• [Task data]
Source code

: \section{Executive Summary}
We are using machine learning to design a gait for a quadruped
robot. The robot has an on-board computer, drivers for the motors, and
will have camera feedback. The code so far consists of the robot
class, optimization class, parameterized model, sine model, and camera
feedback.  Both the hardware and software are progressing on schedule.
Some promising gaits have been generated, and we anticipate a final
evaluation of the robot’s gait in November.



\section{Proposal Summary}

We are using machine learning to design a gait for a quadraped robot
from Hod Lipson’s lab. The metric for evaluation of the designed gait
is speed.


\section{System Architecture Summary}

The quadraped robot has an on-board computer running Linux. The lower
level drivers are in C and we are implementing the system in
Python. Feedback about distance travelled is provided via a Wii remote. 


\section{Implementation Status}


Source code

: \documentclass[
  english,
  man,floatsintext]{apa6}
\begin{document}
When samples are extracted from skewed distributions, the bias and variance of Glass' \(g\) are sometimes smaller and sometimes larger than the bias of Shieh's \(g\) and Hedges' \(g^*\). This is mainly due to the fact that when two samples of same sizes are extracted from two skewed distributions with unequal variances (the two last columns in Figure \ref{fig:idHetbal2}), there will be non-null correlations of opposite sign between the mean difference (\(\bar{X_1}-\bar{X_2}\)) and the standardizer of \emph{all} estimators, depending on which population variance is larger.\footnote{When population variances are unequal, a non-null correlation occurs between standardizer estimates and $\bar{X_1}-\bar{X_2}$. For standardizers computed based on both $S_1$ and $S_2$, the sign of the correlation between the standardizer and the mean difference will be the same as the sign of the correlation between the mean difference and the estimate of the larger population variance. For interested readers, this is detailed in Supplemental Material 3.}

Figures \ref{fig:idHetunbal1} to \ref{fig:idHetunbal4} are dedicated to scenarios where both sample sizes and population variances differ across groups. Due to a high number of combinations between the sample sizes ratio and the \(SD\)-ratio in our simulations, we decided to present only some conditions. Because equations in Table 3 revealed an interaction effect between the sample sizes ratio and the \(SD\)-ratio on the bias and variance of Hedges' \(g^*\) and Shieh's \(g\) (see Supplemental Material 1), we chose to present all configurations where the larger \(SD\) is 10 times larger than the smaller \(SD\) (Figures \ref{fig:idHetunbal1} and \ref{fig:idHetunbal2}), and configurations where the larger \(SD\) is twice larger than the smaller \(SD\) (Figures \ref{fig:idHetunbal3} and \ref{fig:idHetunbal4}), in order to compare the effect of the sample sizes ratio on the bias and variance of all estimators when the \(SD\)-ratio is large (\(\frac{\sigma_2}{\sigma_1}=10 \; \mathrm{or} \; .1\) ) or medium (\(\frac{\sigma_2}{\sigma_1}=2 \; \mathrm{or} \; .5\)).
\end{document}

• [Task to complete]
The string "computer" marks the lines to copy; report each of them from the data above.

• [Solution for this exercise]
robot. The robot has an on-board computer, drivers for the motors, and
The quadraped robot has an on-board computer running Linux. The lower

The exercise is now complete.